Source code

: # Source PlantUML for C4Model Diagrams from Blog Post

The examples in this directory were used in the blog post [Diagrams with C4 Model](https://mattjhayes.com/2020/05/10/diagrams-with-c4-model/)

____________________

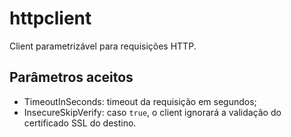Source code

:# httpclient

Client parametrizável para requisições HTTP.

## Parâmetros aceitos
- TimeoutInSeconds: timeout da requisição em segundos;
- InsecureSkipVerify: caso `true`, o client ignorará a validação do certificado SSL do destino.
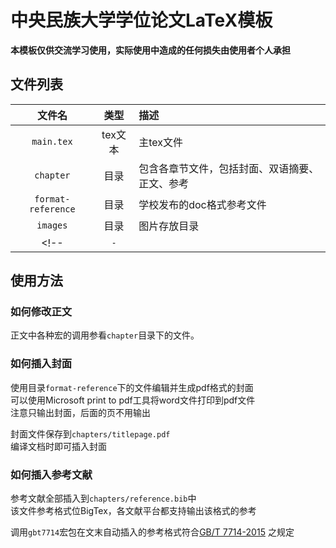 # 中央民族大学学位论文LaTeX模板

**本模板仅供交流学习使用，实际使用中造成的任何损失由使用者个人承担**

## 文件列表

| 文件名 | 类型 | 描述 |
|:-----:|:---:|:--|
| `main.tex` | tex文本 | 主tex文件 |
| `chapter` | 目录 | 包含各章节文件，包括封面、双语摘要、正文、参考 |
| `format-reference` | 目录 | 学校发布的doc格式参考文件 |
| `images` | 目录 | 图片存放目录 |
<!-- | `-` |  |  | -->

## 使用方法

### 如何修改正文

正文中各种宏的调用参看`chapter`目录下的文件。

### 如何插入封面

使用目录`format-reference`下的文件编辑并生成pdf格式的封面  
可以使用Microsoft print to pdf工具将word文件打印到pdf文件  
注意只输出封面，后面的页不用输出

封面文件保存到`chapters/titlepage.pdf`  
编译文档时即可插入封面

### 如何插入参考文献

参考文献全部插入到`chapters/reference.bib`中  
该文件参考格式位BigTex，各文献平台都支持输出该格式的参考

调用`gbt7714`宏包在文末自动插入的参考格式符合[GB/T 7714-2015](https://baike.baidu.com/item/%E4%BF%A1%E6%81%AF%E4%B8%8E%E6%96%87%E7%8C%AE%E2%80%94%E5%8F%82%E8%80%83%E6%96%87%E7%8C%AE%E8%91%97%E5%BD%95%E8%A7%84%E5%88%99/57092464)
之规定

____________________

◆ What is being asked
Using the entries above, count the lines that have the string "Diagrams" in them. Answer with that number only.

◆ Problem solution
2